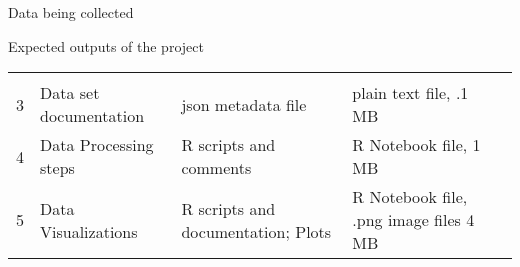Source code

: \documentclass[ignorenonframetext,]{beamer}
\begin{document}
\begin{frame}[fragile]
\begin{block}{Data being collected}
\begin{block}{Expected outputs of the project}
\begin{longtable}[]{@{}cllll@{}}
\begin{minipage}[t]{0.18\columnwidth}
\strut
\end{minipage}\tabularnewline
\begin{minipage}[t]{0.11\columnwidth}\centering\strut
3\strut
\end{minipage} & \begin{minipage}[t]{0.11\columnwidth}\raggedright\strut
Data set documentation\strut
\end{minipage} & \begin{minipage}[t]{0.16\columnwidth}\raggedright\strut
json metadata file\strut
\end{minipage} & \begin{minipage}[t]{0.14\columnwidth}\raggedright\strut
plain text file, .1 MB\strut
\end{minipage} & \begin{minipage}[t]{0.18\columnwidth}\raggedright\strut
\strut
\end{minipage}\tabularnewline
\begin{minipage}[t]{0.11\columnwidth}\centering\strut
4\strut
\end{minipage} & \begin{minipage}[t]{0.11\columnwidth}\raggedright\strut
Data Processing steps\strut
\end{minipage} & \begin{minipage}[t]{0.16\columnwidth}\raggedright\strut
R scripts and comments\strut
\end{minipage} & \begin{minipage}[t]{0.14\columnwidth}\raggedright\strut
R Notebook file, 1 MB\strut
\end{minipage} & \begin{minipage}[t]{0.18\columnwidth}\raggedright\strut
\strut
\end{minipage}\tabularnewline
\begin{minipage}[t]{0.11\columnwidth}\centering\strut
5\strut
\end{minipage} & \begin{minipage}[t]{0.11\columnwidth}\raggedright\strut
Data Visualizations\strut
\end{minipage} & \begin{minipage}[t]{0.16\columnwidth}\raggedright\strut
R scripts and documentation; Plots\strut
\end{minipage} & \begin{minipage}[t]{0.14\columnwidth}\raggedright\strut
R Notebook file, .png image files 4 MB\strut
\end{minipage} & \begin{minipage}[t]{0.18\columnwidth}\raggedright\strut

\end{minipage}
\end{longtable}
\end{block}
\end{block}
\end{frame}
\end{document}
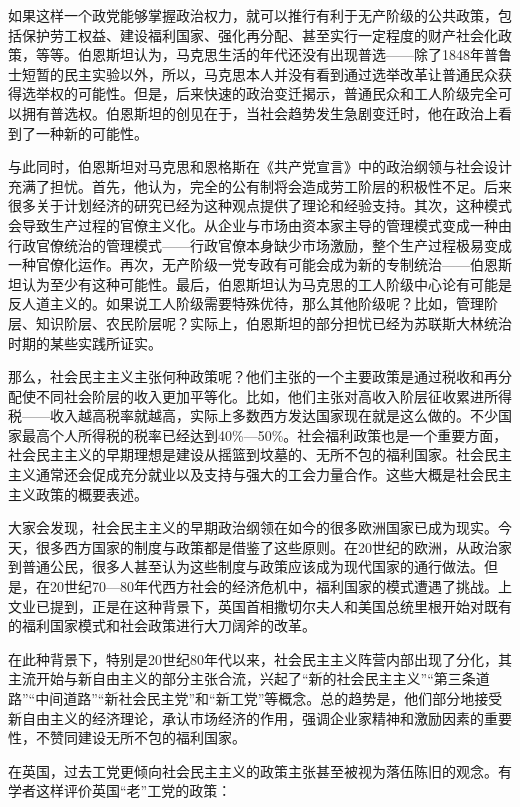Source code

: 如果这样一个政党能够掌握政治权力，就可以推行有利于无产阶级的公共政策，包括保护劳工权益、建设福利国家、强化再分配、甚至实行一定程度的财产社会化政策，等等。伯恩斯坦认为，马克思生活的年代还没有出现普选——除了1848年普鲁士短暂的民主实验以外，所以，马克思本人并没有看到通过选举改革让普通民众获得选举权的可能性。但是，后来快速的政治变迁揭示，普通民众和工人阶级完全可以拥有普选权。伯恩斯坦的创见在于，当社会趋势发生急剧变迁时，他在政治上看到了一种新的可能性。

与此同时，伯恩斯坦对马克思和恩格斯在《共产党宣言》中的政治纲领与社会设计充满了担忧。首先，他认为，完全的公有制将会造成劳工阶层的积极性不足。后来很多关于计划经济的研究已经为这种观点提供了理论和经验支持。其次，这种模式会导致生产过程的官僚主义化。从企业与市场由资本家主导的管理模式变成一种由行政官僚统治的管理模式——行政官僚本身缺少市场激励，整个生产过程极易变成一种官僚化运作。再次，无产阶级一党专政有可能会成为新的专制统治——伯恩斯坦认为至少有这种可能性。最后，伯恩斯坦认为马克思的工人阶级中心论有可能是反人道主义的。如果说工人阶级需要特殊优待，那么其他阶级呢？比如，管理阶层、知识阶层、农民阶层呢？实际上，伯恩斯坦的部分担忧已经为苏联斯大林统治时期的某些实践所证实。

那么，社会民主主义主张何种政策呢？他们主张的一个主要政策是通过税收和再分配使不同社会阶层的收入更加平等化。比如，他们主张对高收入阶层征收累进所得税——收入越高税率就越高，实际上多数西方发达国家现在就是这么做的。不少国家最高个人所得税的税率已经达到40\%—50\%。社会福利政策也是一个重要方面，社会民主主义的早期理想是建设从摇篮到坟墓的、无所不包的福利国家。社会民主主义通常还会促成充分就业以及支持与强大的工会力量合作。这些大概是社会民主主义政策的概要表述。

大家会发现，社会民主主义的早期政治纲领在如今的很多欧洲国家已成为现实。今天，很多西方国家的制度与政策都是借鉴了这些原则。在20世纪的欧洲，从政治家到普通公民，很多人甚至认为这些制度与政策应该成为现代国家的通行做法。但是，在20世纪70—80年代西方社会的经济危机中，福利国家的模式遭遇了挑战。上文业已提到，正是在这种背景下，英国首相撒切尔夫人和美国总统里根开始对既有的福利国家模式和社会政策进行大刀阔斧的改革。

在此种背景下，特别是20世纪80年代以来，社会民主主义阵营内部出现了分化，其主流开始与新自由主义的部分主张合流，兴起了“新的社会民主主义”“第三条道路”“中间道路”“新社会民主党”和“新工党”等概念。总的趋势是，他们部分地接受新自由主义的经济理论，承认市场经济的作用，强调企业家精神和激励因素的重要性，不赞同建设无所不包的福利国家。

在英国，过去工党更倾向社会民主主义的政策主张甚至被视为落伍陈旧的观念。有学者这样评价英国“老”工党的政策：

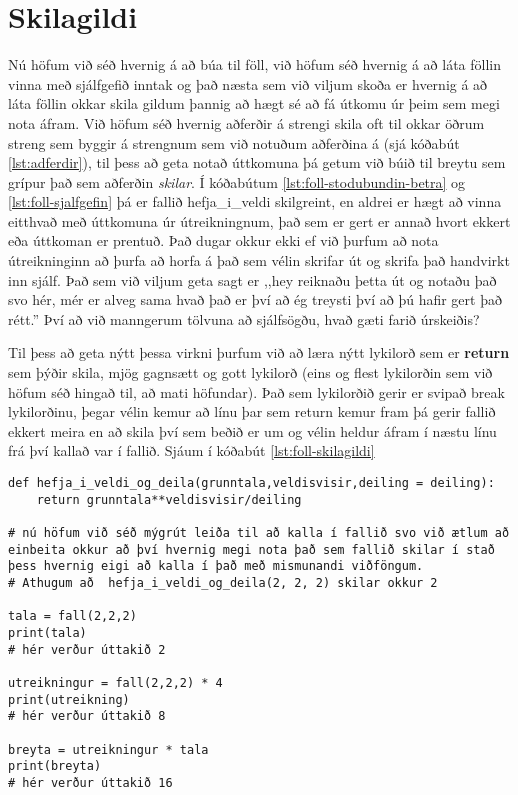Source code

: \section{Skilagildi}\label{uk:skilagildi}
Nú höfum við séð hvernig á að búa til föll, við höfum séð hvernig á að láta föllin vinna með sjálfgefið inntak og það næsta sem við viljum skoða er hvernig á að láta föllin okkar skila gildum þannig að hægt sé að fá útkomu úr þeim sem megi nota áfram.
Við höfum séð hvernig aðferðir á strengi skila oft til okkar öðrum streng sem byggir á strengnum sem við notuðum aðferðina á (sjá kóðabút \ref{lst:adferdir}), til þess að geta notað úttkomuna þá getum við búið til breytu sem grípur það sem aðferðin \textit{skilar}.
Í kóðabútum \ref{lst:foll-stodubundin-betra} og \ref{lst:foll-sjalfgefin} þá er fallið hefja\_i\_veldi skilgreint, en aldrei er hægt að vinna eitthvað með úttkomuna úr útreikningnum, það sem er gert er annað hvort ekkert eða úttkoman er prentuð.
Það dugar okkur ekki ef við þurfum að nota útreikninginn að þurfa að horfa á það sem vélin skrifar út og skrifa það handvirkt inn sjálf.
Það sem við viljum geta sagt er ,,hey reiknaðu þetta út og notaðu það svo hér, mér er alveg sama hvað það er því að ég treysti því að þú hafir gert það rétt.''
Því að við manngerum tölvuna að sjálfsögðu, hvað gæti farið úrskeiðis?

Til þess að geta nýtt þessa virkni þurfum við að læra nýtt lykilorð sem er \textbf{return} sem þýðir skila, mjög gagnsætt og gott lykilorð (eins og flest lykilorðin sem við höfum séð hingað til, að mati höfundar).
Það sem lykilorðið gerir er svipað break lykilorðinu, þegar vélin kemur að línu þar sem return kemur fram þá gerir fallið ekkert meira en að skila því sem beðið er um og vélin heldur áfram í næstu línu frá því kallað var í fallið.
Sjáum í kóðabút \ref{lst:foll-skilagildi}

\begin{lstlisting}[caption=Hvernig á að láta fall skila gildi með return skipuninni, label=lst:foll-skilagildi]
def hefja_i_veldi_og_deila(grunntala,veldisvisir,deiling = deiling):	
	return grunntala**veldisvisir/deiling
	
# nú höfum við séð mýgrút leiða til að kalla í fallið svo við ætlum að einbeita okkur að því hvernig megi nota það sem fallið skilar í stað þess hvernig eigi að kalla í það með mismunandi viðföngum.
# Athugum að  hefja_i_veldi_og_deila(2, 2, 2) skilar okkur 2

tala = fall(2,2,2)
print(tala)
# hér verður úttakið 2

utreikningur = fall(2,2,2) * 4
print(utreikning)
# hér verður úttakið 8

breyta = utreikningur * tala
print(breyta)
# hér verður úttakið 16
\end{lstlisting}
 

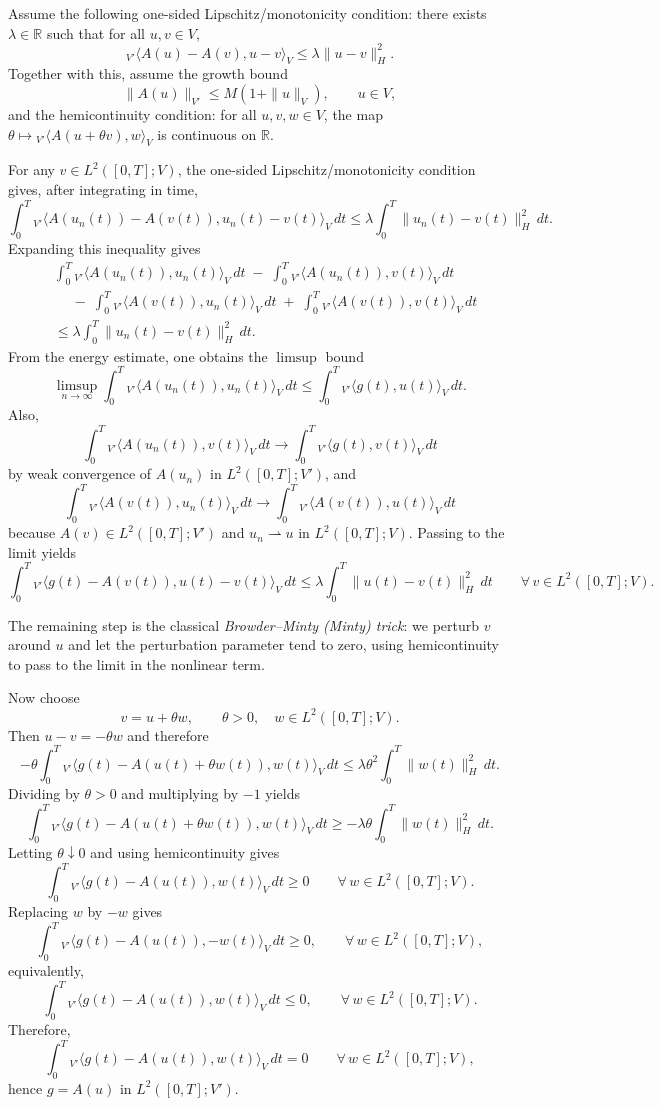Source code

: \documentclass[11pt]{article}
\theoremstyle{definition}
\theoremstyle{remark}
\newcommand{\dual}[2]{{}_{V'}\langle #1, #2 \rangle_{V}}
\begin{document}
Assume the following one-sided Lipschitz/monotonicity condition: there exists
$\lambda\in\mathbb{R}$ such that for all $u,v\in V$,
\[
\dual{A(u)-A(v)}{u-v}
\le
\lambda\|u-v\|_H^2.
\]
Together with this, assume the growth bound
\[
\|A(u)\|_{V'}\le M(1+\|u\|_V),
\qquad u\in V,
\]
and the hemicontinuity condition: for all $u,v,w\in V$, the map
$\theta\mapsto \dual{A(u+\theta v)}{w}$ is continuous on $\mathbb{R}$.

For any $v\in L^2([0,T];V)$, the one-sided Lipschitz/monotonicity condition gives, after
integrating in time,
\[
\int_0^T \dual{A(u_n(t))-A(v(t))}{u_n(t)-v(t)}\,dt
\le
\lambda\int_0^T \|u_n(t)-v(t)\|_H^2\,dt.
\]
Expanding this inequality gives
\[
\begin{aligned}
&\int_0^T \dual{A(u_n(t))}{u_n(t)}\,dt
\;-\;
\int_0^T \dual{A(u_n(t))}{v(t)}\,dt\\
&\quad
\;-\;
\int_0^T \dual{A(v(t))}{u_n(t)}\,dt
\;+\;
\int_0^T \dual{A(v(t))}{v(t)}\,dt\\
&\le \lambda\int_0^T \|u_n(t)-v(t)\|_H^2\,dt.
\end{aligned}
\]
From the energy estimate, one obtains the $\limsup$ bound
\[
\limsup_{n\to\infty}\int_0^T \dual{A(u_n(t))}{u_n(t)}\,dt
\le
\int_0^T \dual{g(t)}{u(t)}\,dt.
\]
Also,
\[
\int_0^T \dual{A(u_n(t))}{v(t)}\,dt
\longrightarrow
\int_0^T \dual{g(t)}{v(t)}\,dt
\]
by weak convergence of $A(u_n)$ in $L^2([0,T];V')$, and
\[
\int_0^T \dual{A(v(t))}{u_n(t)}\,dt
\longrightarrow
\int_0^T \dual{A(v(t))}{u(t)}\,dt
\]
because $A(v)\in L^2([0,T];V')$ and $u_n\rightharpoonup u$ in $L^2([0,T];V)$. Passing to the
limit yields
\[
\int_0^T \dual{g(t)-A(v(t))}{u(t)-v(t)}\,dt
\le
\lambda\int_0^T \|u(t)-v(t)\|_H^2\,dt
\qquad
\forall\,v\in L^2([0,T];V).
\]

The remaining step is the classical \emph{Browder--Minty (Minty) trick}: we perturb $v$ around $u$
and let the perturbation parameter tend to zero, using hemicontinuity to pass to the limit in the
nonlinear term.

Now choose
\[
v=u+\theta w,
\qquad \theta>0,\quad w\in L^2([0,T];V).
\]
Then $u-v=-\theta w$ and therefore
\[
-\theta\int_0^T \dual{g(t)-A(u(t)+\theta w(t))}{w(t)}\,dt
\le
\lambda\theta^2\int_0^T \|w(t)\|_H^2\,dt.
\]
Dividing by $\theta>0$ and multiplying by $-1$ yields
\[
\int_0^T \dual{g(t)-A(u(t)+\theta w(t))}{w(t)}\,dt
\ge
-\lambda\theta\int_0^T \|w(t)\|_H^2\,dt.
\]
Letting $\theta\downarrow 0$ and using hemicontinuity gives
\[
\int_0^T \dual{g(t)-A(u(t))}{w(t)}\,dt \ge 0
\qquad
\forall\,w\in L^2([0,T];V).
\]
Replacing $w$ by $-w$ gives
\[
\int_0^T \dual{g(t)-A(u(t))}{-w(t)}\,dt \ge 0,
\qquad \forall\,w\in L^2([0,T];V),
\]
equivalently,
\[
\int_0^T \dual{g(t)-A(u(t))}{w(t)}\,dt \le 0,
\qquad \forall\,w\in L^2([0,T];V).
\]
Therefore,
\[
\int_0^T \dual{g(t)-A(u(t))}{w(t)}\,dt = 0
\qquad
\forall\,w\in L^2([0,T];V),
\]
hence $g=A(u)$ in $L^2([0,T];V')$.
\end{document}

++++++++++++++++++++

● **TASK REQUIREMENTS**
Find the line with "return skipuninni, label=lst:foll-skilagildi]" in the material above. Reproduce it and each line after it up to and including the line with "return grunntala**veldisvisir/deiling".

● **EXERCISE RESULT**
\begin{lstlisting}[caption=Hvernig á að láta fall skila gildi með return skipuninni, label=lst:foll-skilagildi]
def hefja_i_veldi_og_deila(grunntala,veldisvisir,deiling = deiling):	
	return grunntala**veldisvisir/deiling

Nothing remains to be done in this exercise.